Раздевалки на самом верху, туда приходится подниматься по узкой блочной лестнице, только-только двоим разминуться — такие же лестницы ставят в стандартных пятиэтажных домах. Переодевшись, некоторые по той же лестнице и спускаются, проходят мимо конторки мастера и кабинета начальника, толкают заклеенную плакатами дверь, за которой скорее ожидаешь попасть в скромный кабинетик — инженера по технике безопасности, например (теперь все вышли в инженеры, и снабженцы — больше не снабженцы, а инженеры по снабжению, так что не шутите!), — но за скромной дверью не кабинетик — ах ты, простор какой! — а сборочный цех станкостроительного завода.

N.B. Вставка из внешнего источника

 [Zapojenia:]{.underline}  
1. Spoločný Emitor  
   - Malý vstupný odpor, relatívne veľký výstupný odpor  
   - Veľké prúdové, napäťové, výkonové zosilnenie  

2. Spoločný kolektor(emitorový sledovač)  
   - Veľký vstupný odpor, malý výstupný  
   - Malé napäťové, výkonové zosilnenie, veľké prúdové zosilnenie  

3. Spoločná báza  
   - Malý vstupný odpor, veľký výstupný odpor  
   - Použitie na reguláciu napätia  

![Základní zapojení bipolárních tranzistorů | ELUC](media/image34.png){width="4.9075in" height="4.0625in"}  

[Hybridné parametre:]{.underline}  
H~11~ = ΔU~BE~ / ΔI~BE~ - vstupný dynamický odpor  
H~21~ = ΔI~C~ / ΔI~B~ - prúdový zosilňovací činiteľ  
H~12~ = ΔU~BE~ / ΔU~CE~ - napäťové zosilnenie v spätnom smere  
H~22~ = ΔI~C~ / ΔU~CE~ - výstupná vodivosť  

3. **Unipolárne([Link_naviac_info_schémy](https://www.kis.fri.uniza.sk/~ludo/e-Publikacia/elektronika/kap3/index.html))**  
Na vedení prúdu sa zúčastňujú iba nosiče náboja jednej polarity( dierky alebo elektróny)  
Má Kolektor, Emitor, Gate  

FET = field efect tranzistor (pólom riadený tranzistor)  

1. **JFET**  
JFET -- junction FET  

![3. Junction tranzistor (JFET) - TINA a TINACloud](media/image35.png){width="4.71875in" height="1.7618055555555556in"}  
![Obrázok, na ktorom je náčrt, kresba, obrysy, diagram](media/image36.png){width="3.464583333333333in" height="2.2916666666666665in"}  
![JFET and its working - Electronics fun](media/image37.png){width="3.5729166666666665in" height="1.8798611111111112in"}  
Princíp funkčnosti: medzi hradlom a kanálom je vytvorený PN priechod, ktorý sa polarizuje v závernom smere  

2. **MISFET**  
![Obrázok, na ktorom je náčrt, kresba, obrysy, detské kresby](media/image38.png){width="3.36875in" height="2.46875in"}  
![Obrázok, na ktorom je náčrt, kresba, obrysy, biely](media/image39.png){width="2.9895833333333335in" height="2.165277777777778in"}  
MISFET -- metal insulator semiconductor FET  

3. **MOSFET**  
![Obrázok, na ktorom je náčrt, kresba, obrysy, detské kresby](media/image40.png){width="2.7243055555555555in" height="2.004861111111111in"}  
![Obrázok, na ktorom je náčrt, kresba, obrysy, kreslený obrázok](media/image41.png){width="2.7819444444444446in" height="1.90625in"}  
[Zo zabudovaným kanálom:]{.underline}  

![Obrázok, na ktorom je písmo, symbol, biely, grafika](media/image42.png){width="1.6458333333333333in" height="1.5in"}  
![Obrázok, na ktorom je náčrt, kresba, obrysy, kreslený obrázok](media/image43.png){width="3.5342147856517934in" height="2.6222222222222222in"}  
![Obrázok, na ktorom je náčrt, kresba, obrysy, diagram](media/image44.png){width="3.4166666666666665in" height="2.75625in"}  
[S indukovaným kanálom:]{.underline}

Это удивительное чувство легкости — когда хочется вдохнуть глубоко, крикнуть, послушать эхо — появляется каждый раз, когда шагнешь один шаг и сразу, без подготовки, без перехода, попадаешь из узкого темноватого коридора в громадный аквариум, или в оранжерею для кокосовых пальм, или на стадион под крышей — одно слово: сборочный цех! Тут среди прочего собирают и карусельные станки, а за карусельным станком стоять бы мифическому титану или фантастическому жителю Юпитера, — и тем более удивительно, что управляется с махиной какой-нибудь дядя Вася, который весь-то на метр шестьдесят вытянет с сапогами и кепкой, и отлично управляется, и не лезут ему в голову никакие мифические титаны… Да, так вот некоторые спускаются из раздевалки по внутренней лестнице, проходят мимо конторки мастера, но бригада Ярыгина так не ходит. Прямо с третьего этажа есть выход на эстакаду — узкий железный балкон, тянущийся вдоль всего цеха вровень с мостовым краном; а с эстакады железная же лестница спускается вниз. Перила эстакады и лестницы выкрашены в красный цвет, как хоккейные ворота. В пересменку тихо становится в цехе, и шаги по железу грохочут: бух! бух! — и вся эстакада сотрясается под ногами шестерых мужчин; а если кто пойдет в разгар работы, когда стучат перфораторы, визжит разрезаемый металл, сухо трещит сварка, кричат снизу Оле-крановщице: «Майнай еще помалу!» — тогда не расслышит никто шагов по железной лестнице.